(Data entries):
Content starts

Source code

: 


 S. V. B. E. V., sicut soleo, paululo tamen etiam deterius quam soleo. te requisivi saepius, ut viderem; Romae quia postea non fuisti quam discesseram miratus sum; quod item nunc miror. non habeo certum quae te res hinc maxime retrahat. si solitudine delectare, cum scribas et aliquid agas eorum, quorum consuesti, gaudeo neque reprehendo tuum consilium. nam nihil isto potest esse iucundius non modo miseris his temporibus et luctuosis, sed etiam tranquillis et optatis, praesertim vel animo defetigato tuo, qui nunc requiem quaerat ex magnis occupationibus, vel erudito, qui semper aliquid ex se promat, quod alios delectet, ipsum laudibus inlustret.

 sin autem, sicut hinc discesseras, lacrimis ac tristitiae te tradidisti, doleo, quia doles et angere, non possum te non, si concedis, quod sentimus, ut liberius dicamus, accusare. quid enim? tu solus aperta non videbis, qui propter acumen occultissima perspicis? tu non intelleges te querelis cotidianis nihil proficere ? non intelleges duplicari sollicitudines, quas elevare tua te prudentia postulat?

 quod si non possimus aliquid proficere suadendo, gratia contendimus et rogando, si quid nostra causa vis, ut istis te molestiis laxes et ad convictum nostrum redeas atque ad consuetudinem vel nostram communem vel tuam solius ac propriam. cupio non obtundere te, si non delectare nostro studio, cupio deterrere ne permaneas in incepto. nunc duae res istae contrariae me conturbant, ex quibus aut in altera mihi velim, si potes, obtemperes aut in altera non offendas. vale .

Content ends

(TASK DESCRIPTION):
Repeat the data word for word, starting at its first line and stopping after the line that contains "S. V. B. E. V., sicut".

(TASK SOLUTION):
Source code

: 


 S. V. B. E. V., sicut soleo, paululo tamen etiam deterius quam soleo. te requisivi saepius, ut viderem; Romae quia postea non fuisti quam discesseram miratus sum; quod item nunc miror. non habeo certum quae te res hinc maxime retrahat. si solitudine delectare, cum scribas et aliquid agas eorum, quorum consuesti, gaudeo neque reprehendo tuum consilium. nam nihil isto potest esse iucundius non modo miseris his temporibus et luctuosis, sed etiam tranquillis et optatis, praesertim vel animo defetigato tuo, qui nunc requiem quaerat ex magnis occupationibus, vel erudito, qui semper aliquid ex se promat, quod alios delectet, ipsum laudibus inlustret.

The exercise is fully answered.